### EXERCISE REQUIREMENTS
For every entry below, give it back exactly and leave out any image.

Stored data entries:
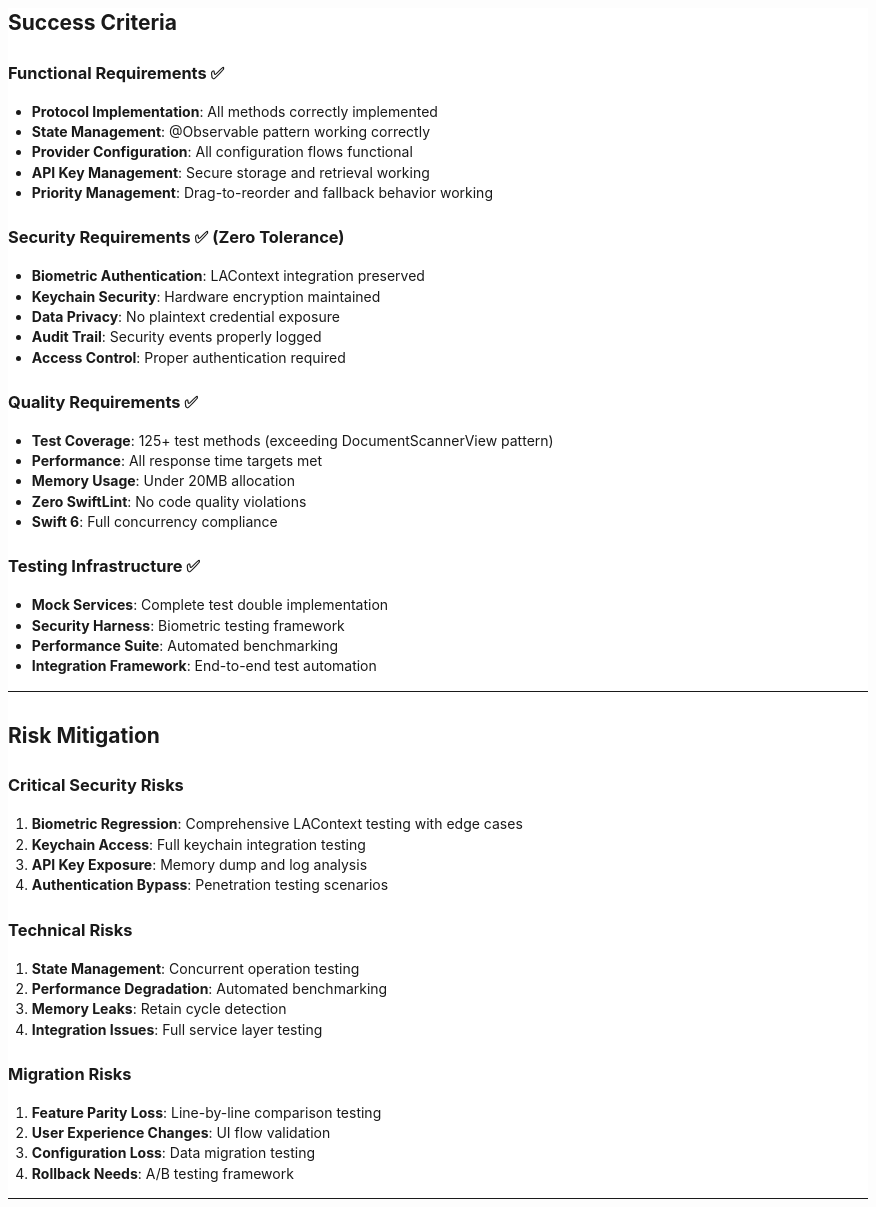 
## Success Criteria

### Functional Requirements ✅
- **Protocol Implementation**: All methods correctly implemented
- **State Management**: @Observable pattern working correctly
- **Provider Configuration**: All configuration flows functional
- **API Key Management**: Secure storage and retrieval working
- **Priority Management**: Drag-to-reorder and fallback behavior working

### Security Requirements ✅ (Zero Tolerance)
- **Biometric Authentication**: LAContext integration preserved
- **Keychain Security**: Hardware encryption maintained
- **Data Privacy**: No plaintext credential exposure
- **Audit Trail**: Security events properly logged
- **Access Control**: Proper authentication required

### Quality Requirements ✅
- **Test Coverage**: 125+ test methods (exceeding DocumentScannerView pattern)
- **Performance**: All response time targets met
- **Memory Usage**: Under 20MB allocation
- **Zero SwiftLint**: No code quality violations
- **Swift 6**: Full concurrency compliance

### Testing Infrastructure ✅
- **Mock Services**: Complete test double implementation
- **Security Harness**: Biometric testing framework
- **Performance Suite**: Automated benchmarking
- **Integration Framework**: End-to-end test automation

---

## Risk Mitigation

### Critical Security Risks
1. **Biometric Regression**: Comprehensive LAContext testing with edge cases
2. **Keychain Access**: Full keychain integration testing
3. **API Key Exposure**: Memory dump and log analysis
4. **Authentication Bypass**: Penetration testing scenarios

### Technical Risks
1. **State Management**: Concurrent operation testing
2. **Performance Degradation**: Automated benchmarking
3. **Memory Leaks**: Retain cycle detection
4. **Integration Issues**: Full service layer testing

### Migration Risks
1. **Feature Parity Loss**: Line-by-line comparison testing
2. **User Experience Changes**: UI flow validation
3. **Configuration Loss**: Data migration testing
4. **Rollback Needs**: A/B testing framework

---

### SOLVED PROBLEM
## Success Criteria

### Functional Requirements ✅
- **Protocol Implementation**: All methods correctly implemented
- **State Management**: @Observable pattern working correctly
- **Provider Configuration**: All configuration flows functional
- **API Key Management**: Secure storage and retrieval working
- **Priority Management**: Drag-to-reorder and fallback behavior working

### Security Requirements ✅ (Zero Tolerance)
- **Biometric Authentication**: LAContext integration preserved
- **Keychain Security**: Hardware encryption maintained
- **Data Privacy**: No plaintext credential exposure
- **Audit Trail**: Security events properly logged
- **Access Control**: Proper authentication required

### Quality Requirements ✅
- **Test Coverage**: 125+ test methods (exceeding DocumentScannerView pattern)
- **Performance**: All response time targets met
- **Memory Usage**: Under 20MB allocation
- **Zero SwiftLint**: No code quality violations
- **Swift 6**: Full concurrency compliance

### Testing Infrastructure ✅
- **Mock Services**: Complete test double implementation
- **Security Harness**: Biometric testing framework
- **Performance Suite**: Automated benchmarking
- **Integration Framework**: End-to-end test automation

---

## Risk Mitigation

### Critical Security Risks
1. **Biometric Regression**: Comprehensive LAContext testing with edge cases
2. **Keychain Access**: Full keychain integration testing
3. **API Key Exposure**: Memory dump and log analysis
4. **Authentication Bypass**: Penetration testing scenarios

### Technical Risks
1. **State Management**: Concurrent operation testing
2. **Performance Degradation**: Automated benchmarking
3. **Memory Leaks**: Retain cycle detection
4. **Integration Issues**: Full service layer testing

### Migration Risks
1. **Feature Parity Loss**: Line-by-line comparison testing
2. **User Experience Changes**: UI flow validation
3. **Configuration Loss**: Data migration testing
4. **Rollback Needs**: A/B testing framework

---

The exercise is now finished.